====== Extracted entries

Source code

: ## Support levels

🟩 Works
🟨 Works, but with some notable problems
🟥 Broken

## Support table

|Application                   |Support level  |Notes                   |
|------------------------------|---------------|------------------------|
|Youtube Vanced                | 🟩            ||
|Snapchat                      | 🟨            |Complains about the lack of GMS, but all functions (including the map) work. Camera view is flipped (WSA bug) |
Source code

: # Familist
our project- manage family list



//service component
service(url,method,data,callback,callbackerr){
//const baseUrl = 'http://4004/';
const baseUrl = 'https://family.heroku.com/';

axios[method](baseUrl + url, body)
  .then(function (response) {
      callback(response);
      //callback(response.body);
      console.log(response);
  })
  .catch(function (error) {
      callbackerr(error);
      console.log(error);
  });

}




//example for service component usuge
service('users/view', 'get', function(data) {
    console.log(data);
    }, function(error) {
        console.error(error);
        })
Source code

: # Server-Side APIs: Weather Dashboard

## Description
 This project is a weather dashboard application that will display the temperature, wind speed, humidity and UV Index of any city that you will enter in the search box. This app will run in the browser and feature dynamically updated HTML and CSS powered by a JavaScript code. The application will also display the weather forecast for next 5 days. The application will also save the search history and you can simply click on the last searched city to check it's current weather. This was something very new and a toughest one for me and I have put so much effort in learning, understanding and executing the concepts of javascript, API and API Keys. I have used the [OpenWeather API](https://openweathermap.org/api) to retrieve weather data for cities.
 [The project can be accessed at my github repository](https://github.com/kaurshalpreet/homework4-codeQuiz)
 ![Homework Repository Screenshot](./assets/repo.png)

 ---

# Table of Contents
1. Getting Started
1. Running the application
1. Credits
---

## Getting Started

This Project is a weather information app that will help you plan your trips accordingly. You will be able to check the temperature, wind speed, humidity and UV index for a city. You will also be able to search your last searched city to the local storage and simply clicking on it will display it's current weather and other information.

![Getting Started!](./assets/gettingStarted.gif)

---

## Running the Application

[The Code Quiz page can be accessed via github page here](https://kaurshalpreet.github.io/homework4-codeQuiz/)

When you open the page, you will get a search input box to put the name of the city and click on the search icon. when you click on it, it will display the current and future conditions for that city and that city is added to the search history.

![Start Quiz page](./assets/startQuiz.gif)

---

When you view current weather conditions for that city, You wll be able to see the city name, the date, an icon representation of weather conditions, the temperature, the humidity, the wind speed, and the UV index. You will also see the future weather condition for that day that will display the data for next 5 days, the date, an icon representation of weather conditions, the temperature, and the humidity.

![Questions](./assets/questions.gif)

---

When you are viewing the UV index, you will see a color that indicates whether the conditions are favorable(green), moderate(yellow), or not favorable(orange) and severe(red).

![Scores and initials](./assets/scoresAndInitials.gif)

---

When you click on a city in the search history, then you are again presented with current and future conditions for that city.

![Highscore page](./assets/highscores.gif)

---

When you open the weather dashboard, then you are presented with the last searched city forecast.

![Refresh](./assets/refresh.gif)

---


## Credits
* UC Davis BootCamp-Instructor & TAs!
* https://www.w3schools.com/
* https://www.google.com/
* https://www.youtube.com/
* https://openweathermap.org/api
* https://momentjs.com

============

Repeat the data in full. Alter nothing.

Source code

: ## Support levels

🟩 Works
🟨 Works, but with some notable problems
🟥 Broken

## Support table

|Application                   |Support level  |Notes                   |
|------------------------------|---------------|------------------------|
|Youtube Vanced                | 🟩            ||
|Snapchat                      | 🟨            |Complains about the lack of GMS, but all functions (including the map) work. Camera view is flipped (WSA bug) |
Source code

: # Familist
our project- manage family list



//service component
service(url,method,data,callback,callbackerr){
//const baseUrl = 'http://4004/';
const baseUrl = 'https://family.heroku.com/';

axios[method](baseUrl + url, body)
  .then(function (response) {
      callback(response);
      //callback(response.body);
      console.log(response);
  })
  .catch(function (error) {
      callbackerr(error);
      console.log(error);
  });

}




//example for service component usuge
service('users/view', 'get', function(data) {
    console.log(data);
    }, function(error) {
        console.error(error);
        })
Source code

: # Server-Side APIs: Weather Dashboard

## Description
 This project is a weather dashboard application that will display the temperature, wind speed, humidity and UV Index of any city that you will enter in the search box. This app will run in the browser and feature dynamically updated HTML and CSS powered by a JavaScript code. The application will also display the weather forecast for next 5 days. The application will also save the search history and you can simply click on the last searched city to check it's current weather. This was something very new and a toughest one for me and I have put so much effort in learning, understanding and executing the concepts of javascript, API and API Keys. I have used the [OpenWeather API](https://openweathermap.org/api) to retrieve weather data for cities.
 [The project can be accessed at my github repository](https://github.com/kaurshalpreet/homework4-codeQuiz)
 ![Homework Repository Screenshot](./assets/repo.png)

 ---

# Table of Contents
1. Getting Started
1. Running the application
1. Credits
---

## Getting Started

This Project is a weather information app that will help you plan your trips accordingly. You will be able to check the temperature, wind speed, humidity and UV index for a city. You will also be able to search your last searched city to the local storage and simply clicking on it will display it's current weather and other information.

![Getting Started!](./assets/gettingStarted.gif)

---

## Running the Application

[The Code Quiz page can be accessed via github page here](https://kaurshalpreet.github.io/homework4-codeQuiz/)

When you open the page, you will get a search input box to put the name of the city and click on the search icon. when you click on it, it will display the current and future conditions for that city and that city is added to the search history.

![Start Quiz page](./assets/startQuiz.gif)

---

When you view current weather conditions for that city, You wll be able to see the city name, the date, an icon representation of weather conditions, the temperature, the humidity, the wind speed, and the UV index. You will also see the future weather condition for that day that will display the data for next 5 days, the date, an icon representation of weather conditions, the temperature, and the humidity.

![Questions](./assets/questions.gif)

---

When you are viewing the UV index, you will see a color that indicates whether the conditions are favorable(green), moderate(yellow), or not favorable(orange) and severe(red).

![Scores and initials](./assets/scoresAndInitials.gif)

---

When you click on a city in the search history, then you are again presented with current and future conditions for that city.

![Highscore page](./assets/highscores.gif)

---

When you open the weather dashboard, then you are presented with the last searched city forecast.

![Refresh](./assets/refresh.gif)

---


## Credits
* UC Davis BootCamp-Instructor & TAs!
* https://www.w3schools.com/
* https://www.google.com/
* https://www.youtube.com/
* https://openweathermap.org/api
* https://momentjs.com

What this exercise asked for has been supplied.